▶ _WHAT YOU NEED TO DO_:
Look through the listing and locate every line containing the word "useful"; copy those lines.

▶ _SUPPLIED MATERIAL_:
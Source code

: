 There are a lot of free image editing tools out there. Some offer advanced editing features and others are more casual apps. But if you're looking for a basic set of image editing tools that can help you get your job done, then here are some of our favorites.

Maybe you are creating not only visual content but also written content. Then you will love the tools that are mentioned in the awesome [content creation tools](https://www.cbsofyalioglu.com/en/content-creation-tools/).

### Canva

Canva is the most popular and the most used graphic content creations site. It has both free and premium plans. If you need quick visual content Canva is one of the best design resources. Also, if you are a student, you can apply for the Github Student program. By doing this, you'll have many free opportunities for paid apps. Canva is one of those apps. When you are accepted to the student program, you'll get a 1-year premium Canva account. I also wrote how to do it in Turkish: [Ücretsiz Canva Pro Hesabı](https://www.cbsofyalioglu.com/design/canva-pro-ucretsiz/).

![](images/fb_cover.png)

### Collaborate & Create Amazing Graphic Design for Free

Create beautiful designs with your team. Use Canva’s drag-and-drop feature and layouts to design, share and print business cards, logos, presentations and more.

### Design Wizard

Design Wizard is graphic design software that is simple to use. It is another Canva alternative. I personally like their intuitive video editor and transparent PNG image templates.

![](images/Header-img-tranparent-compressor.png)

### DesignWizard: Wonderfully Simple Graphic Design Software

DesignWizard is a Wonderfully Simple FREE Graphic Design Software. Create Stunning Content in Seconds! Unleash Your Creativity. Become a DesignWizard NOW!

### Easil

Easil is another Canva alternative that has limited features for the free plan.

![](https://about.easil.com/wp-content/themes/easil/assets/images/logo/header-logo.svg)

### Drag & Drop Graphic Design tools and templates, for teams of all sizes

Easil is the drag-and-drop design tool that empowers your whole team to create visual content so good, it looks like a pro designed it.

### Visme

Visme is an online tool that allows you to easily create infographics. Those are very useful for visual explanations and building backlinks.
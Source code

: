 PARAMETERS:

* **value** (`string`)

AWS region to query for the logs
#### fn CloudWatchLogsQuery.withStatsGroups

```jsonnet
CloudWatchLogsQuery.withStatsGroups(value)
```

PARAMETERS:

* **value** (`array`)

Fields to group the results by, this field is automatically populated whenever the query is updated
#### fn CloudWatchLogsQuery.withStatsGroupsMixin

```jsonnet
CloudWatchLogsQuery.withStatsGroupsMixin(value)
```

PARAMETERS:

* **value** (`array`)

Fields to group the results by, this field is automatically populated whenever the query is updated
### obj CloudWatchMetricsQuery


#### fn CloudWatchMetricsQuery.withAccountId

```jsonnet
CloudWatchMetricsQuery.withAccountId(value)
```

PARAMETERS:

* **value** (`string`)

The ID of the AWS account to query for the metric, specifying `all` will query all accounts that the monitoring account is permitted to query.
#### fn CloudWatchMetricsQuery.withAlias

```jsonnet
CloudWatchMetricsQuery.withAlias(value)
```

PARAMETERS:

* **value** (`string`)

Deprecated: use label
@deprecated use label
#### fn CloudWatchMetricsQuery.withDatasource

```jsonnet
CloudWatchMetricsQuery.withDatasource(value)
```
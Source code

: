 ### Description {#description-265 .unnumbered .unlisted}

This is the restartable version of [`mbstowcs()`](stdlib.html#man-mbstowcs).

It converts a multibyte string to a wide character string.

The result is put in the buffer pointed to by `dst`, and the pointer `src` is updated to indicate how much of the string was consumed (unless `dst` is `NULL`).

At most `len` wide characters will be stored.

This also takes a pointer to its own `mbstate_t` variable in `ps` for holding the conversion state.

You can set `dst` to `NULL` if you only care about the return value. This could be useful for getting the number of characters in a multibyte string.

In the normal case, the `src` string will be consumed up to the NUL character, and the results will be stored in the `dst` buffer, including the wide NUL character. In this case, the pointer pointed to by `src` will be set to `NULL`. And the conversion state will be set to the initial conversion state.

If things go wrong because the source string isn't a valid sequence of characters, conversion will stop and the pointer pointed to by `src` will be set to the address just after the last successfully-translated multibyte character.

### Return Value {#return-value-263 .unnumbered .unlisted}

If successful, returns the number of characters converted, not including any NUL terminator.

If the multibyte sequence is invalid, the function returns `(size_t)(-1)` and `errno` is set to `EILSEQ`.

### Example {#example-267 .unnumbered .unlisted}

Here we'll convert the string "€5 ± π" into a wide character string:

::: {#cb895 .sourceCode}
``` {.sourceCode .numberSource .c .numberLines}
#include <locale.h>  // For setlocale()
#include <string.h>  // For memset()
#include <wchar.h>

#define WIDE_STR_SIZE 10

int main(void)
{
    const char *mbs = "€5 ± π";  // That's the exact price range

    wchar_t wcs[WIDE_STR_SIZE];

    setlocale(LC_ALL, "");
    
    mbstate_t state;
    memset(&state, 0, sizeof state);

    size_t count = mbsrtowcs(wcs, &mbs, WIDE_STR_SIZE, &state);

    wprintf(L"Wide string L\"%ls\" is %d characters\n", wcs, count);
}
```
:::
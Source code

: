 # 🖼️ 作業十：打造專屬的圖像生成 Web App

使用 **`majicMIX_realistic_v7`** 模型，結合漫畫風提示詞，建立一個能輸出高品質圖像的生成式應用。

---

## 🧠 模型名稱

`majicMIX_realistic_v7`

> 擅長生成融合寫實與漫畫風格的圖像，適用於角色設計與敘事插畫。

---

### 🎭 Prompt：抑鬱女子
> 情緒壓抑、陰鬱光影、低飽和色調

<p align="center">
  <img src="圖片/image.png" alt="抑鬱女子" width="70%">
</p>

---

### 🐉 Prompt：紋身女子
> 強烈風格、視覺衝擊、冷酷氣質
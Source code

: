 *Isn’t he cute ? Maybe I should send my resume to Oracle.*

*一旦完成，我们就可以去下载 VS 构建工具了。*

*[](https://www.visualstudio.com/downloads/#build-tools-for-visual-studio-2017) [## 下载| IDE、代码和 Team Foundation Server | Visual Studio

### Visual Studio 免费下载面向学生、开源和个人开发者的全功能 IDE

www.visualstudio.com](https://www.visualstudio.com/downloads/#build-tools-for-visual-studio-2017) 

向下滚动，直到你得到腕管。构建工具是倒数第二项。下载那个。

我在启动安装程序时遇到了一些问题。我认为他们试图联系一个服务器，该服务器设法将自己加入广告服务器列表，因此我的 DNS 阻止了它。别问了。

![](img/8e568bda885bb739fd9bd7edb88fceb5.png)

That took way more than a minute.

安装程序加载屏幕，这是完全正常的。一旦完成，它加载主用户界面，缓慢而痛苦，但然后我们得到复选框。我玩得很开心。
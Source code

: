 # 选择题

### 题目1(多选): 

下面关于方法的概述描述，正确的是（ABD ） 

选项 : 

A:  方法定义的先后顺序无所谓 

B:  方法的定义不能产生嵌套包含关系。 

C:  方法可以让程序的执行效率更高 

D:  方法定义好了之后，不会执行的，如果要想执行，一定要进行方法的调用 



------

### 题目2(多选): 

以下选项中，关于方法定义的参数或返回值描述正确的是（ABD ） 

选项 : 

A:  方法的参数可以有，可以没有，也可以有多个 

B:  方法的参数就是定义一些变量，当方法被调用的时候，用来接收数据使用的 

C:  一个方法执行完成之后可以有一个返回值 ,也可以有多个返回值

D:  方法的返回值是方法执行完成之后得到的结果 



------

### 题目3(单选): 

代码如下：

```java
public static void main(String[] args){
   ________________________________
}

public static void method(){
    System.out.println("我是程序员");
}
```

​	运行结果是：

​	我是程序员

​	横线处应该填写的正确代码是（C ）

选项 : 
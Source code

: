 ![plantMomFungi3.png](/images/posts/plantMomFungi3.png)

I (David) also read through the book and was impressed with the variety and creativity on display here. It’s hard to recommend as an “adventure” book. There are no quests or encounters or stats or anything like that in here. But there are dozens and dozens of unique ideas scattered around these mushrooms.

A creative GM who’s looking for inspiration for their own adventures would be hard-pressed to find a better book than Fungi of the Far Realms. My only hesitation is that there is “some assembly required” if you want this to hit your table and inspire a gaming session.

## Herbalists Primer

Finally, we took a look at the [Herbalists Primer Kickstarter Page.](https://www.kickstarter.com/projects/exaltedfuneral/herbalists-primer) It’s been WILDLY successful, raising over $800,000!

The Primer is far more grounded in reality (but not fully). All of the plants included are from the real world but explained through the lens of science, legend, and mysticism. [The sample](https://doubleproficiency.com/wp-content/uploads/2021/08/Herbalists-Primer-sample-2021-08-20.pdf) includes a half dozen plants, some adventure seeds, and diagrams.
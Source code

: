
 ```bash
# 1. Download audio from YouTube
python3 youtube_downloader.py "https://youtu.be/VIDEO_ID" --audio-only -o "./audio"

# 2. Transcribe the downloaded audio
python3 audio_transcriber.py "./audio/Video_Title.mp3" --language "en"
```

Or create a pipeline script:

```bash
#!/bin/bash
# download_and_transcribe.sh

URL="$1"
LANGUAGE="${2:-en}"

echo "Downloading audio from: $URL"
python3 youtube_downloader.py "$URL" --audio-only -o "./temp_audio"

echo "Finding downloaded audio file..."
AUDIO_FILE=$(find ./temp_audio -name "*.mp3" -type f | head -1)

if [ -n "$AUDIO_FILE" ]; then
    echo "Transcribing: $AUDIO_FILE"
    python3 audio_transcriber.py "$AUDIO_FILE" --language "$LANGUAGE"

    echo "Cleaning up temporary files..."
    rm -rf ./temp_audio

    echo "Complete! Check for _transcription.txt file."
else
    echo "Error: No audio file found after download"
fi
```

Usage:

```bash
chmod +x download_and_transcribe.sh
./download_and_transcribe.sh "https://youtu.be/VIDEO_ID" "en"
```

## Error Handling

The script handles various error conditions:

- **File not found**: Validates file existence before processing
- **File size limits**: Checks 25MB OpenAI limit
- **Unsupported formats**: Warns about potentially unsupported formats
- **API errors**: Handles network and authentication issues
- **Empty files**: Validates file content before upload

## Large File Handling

▶ _WORKED SOLUTION_:
Visme is an online tool that allows you to easily create infographics. Those are very useful for visual explanations and building backlinks.
You can set `dst` to `NULL` if you only care about the return value. This could be useful for getting the number of characters in a multibyte string.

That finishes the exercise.